Study material —
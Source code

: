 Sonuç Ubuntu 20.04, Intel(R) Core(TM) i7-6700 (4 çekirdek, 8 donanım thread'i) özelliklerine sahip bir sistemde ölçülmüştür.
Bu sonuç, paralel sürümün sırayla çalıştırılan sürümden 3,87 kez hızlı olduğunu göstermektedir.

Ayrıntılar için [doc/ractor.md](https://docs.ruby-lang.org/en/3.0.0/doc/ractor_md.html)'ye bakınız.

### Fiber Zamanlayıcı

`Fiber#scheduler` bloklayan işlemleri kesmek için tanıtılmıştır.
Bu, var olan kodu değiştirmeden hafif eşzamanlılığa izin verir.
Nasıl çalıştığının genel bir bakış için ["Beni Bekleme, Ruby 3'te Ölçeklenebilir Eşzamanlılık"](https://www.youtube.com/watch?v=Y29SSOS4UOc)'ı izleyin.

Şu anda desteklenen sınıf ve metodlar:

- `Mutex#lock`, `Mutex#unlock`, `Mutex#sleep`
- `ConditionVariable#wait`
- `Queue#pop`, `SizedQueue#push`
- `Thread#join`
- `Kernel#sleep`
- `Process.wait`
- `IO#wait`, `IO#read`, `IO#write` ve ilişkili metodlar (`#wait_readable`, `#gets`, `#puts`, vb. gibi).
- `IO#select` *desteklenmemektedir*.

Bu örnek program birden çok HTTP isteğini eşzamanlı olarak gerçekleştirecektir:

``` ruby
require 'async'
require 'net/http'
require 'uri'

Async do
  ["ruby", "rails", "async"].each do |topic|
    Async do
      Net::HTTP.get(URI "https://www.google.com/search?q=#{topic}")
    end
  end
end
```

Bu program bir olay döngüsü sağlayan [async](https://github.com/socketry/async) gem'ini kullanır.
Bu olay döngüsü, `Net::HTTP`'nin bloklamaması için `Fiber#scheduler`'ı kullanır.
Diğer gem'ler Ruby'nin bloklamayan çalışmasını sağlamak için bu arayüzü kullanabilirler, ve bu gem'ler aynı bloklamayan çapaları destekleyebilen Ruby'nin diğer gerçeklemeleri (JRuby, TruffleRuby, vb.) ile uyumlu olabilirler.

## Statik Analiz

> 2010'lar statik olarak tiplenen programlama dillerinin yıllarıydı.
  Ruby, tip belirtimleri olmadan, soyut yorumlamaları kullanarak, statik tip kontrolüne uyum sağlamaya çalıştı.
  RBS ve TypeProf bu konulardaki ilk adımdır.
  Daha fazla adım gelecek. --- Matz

Exercise requirements —
Look for the string "wait" in the records, and copy every line where it is found.

Response to this exercise —
- `ConditionVariable#wait`
- `Process.wait`
- `IO#wait`, `IO#read`, `IO#write` ve ilişkili metodlar (`#wait_readable`, `#gets`, `#puts`, vb. gibi).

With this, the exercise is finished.